Le troisième axe est lié au le rôle du gouvernement. Sur le sujet start-up, le ministère de l’Economie est bien sûr impliqué pour la partie business ; celui des Affaires étrangères l’est sur l’international ; et le Ministère de la Recherche et de l’Enseignement également lorsqu’on parle de l’éducation d’une nouvelle génération qui va intégrer cet écosystème, mais aussi de l’éducation à la recherche et l’innovation. Parmi les autres acteurs publics, dans le cadre du projet de French Tech Central à Station F, il y a aussi la Cnil, l’Urssaf, les impôts, l’Inpi, etc…  L’idée, c’est d’encore mieux travailler ensemble. C’est pour cela que Mounir (Mahjoubi, ndlr) parle de la création de correspondants French Tech dans les ministères. Moi, en interne, j’utilise beaucoup le terme "catalyseurs" parce que c’est un peu comme ça que je les vois. Ce sont des gens qui vont évangéliser, faire bouger les lignes de l’intérieur.

Le quatrième axe porte sur la communauté. Les trois premiers axes dépendent en grande partie de la Mission French Tech. Après, comment soutient-on au maximum les communautés French Tech partout où elles sont ? Comment fait-on pour que ce soit plus collégial, plus inclusif et qu’on arrive à intégrer au maximum des entrepreneurs engagés pour la France et qui ont beaucoup de choses à apporter à l’ensemble de l’écosystème ?  De là découlent aussi les sujets de diversité, d’inclusion, du type d’écosystème que l’on souhaite devenir.
 

Quelle est la "Roadmap" ?

K. B : Je suis à un stade où j’ai besoin d’un mail et d’un pass pour entrer dans nos propres locaux (rires). Je ne peux pas donner ma roadmap maintenant, parce que je ne suis pas arrivée avec une idée préconçue sur ce que la Mission French Tech V2  doit être, sans prendre le temps de consulter, je suis encore en phase d’écoute. Je vais passer beaucoup de temps les prochaines semaines avec les entrepreneurs, les partenaires…
Mais il y a une urgence. Notre fenêtre de tir n’est pas si large que ça. Et si on ne réussit pas dans les 3 à 4 prochaines années, on va rater un virage. Je me dois de dire d’ici la rentrée : "Voilà notre équipe. Et nous, on doit aller là". 

Si on ne réussit pas dans les 3 à 4 prochaines années, on va rater un virage.


Quelle organisation allez-vous mettre en place par rapport à cette stratégie ?

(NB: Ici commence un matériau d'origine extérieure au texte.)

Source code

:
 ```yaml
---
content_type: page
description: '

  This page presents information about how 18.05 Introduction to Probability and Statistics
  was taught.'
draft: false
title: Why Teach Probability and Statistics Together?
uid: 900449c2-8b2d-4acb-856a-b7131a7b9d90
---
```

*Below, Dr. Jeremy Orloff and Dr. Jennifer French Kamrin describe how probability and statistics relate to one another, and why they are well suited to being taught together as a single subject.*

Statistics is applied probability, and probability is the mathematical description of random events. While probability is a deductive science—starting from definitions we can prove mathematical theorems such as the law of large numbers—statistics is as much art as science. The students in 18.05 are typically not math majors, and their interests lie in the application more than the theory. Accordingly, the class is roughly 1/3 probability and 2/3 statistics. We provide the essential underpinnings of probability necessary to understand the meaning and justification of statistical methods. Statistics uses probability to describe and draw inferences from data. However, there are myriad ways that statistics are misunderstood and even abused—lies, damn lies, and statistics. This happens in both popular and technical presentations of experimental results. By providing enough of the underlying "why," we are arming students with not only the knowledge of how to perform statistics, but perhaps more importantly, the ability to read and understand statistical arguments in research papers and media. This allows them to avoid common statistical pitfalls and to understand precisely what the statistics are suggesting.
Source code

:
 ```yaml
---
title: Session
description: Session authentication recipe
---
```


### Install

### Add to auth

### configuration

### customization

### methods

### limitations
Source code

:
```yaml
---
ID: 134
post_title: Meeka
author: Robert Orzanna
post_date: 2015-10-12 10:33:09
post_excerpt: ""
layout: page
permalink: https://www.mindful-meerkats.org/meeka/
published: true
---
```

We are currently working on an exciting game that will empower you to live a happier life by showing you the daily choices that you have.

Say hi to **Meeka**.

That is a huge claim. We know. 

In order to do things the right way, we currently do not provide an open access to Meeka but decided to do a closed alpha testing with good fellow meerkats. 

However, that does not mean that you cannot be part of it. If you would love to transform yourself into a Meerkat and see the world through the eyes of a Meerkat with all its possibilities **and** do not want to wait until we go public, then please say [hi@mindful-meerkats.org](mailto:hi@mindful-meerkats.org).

K. B : Cela va passer par le recrutement d’abord, parce que nouvelle mission veut dire nouvelles compétences. Par exemple, en termes de marketing. Il va falloir qu’on commence à mieux manipuler nos propres données. Et à l’international, il y a des zones comme la Chine, New York…  où on a besoin de plus de personnes dans les French Tech Hubs.
Je souhaite mieux intégrer l’ensemble des partenaires dans l’équipe de pilotage de la French Tech. Pour moi, ce ne sont pas juste 10 personnes mais tous les entrepreneurs engagés qui travaillent à nos côtés, tous nos partenaires, toutes les personnes dans les métropoles, dans les hubs… C’est une "équipe/communauté", une équipe atypique, parce qu’il n’y a pas forcément de lien hiérarchique, mais on avance tous ensemble pour le même cause. Il faut qu’on soutienne mieux cette dynamique-là. Il faut ré-architecturer la Mission French Tech pour cette ouverture à une plus grande échelle.

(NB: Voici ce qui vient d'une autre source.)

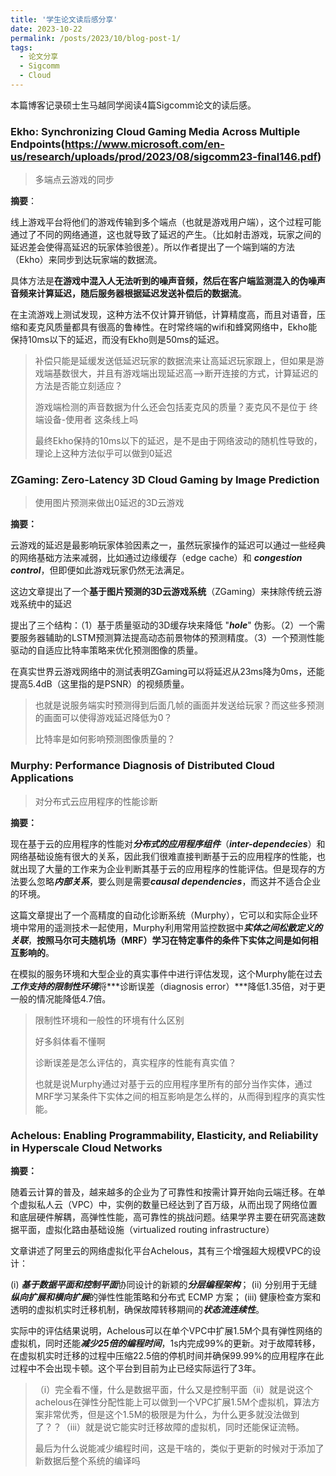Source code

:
 ```yaml
---
title: '学生论文读后感分享'
date: 2023-10-22
permalink: /posts/2023/10/blog-post-1/
tags:
  - 论文分享
  - Sigcomm
  - Cloud 
---
```


本篇博客记录硕士生马越同学阅读4篇Sigcomm论文的读后感。

### Ekho: Synchronizing Cloud Gaming Media Across Multiple Endpoints(https://www.microsoft.com/en-us/research/uploads/prod/2023/08/sigcomm23-final146.pdf)

> 多端点云游戏的同步

**摘要**：

线上游戏平台将他们的游戏传输到多个端点（也就是游戏用户端），这个过程可能通过了不同的网络通道，这也就导致了延迟的产生。（比如射击游戏，玩家之间的延迟差会使得高延迟的玩家体验很差）。所以作者提出了一个端到端的方法（Ekho）来同步到达玩家端的数据流。

具体方法是**在游戏中混入人无法听到的噪声音频，然后在客户端监测混入的伪噪声音频来计算延迟，随后服务器根据延迟发送补偿后的数据流**。

在主流游戏上测试发现，这种方法不仅计算开销低，计算精度高，而且对语音，压缩和麦克风质量都具有很高的鲁棒性。在时常终端的wifi和蜂窝网络中，Ekho能保持10ms以下的延迟，而没有Ekho则是50ms的延迟。

> 补偿只能是延缓发送低延迟玩家的数据流来让高延迟玩家跟上，但如果是游戏端基数很大，并且有游戏端出现延迟高-->断开连接的方式，计算延迟的方法是否能立刻适应？
>
> 游戏端检测的声音数据为什么还会包括麦克风的质量？麦克风不是位于 终端设备-使用者 这条线上吗
>
> 最终Ekho保持的10ms以下的延迟，是不是由于网络波动的随机性导致的，理论上这种方法似乎可以做到0延迟

### ZGaming: Zero-Latency 3D Cloud Gaming by Image Prediction

> 使用图片预测来做出0延迟的3D云游戏

**摘要：**

云游戏的延迟是最影响玩家体验因素之一，虽然玩家操作的延迟可以通过一些经典的网络基础方法来减弱，比如通过边缘缓存（edge cache）和 ***congestion control***，但即便如此游戏玩家仍然无法满足。

这边文章提出了一个**基于图片预测的3D云游戏系统**（ZGaming）来抹除传统云游戏系统中的延迟

提出了三个结构：（1）基于质量驱动的3D缓存块来降低 "***hole***" 伪影。（2）一个需要服务器辅助的LSTM预测算法提高动态前景物体的预测精度。（3）一个预测性能驱动的自适应比特率策略来优化预测图像的质量。

在真实世界云游戏网络中的测试表明ZGaming可以将延迟从23ms降为0ms，还能提高5.4dB（这里指的是PSNR）的视频质量。

> 也就是说服务端实时预测得到后面几帧的画面并发送给玩家？而这些多预测的画面可以使得游戏延迟降低为0？
>
> 比特率是如何影响预测图像质量的？

### Murphy: Performance Diagnosis of Distributed Cloud Applications

> 对分布式云应用程序的性能诊断

**摘要：**

现在基于云的应用程序的性能对***分布式的应用程序组件***（***inter-dependecies***）和网络基础设施有很大的关系，因此我们很难直接判断基于云的应用程序的性能，也就出现了大量的工作来为企业判断其基于云的应用程序的性能评估。但是现存的方法要么忽略***内部关系***，要么则是需要***causal dependencies***，而这并不适合企业的环境。

这篇文章提出了一个高精度的自动化诊断系统（Murphy），它可以和实际企业环境中常用的遥测技术一起使用，Murphy利用常用监控数据中***实体之间松散定义的关联***，**按照马尔可夫随机场（MRF）学习在特定事件的条件下实体之间是如何相互影响的**。

在模拟的服务环境和大型企业的真实事件中进行评估发现，这个Murphy能在过去***工作支持的限制性环境***将***诊断误差（diagnosis error）***降低1.35倍，对于更一般的情况能降低4.7倍。

> 限制性环境和一般性的环境有什么区别
>
> 好多斜体看不懂啊
>
> 诊断误差是怎么评估的，真实程序的性能有真实值？
>
> 也就是说Murphy通过对基于云的应用程序里所有的部分当作实体，通过MRF学习某条件下实体之间的相互影响是怎么样的，从而得到程序的真实性能。

### Achelous: Enabling Programmability, Elasticity, and Reliability in Hyperscale Cloud Networks

**摘要：**

随着云计算的普及，越来越多的企业为了可靠性和按需计算开始向云端迁移。在单个虚拟私人云（VPC）中，实例的数量已经达到了百万级，从而出现了网络位置和底层硬件解耦，高弹性性能，高可靠性的挑战问题。结果学界主要在研究高速数据平面，虚拟化路由基础设施（virtualized routing infrastructure）

文章讲述了阿里云的网络虚拟化平台Achelous，其有三个增强超大规模VPC的设计：

(i) ***基于数据平面和控制平面***协同设计的新颖的***分层编程架构***； (ii) 分别用于无缝***纵向扩展和横向扩展***的弹性性能策略和分布式 ECMP 方案； (iii) 健康检查方案和透明的虚拟机实时迁移机制，确保故障转移期间的***状态流连续性***。

实际中的评估结果说明，Achelous可以在单个VPC中扩展1.5M个具有弹性网络的虚拟机，同时还能***减少25倍的编程时间***，1s内完成99%的更新。对于故障转移，在虚拟机实时迁移的过程中压缩22.5倍的停机时间并确保99.99%的应用程序在此过程中不会出现卡顿。这个平台到目前为止已经实际运行了3年。

> （i）完全看不懂，什么是数据平面，什么又是控制平面（ii）就是说这个achelous在弹性分配性能上可以做到一个VPC扩展1.5M个虚拟机，算法方案非常优秀，但是这个1.5M的极限是为什么，为什么更多就没法做到了？？（iii）就是说它能实时迁移故障的虚拟机，同时还能保证流畅。
>
> 最后为什么说能减少编程时间，这是干啥的，类似于更新的时候对于添加了新数据后整个系统的编译吗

Je souhaite mieux intégrer l’ensemble des partenaires dans l’équipe de pilotage de la French Tech. Pour moi, ce ne sont pas juste 10 personnes.


Aujourd’hui, il y a en effet les Métropoles, les hubs, les réseaux thématiques… On s’y perd tous un peu et le CES de Las Vegas, avec d’un côté les régions et de l’autre l’allée French Tech, en est un exemple...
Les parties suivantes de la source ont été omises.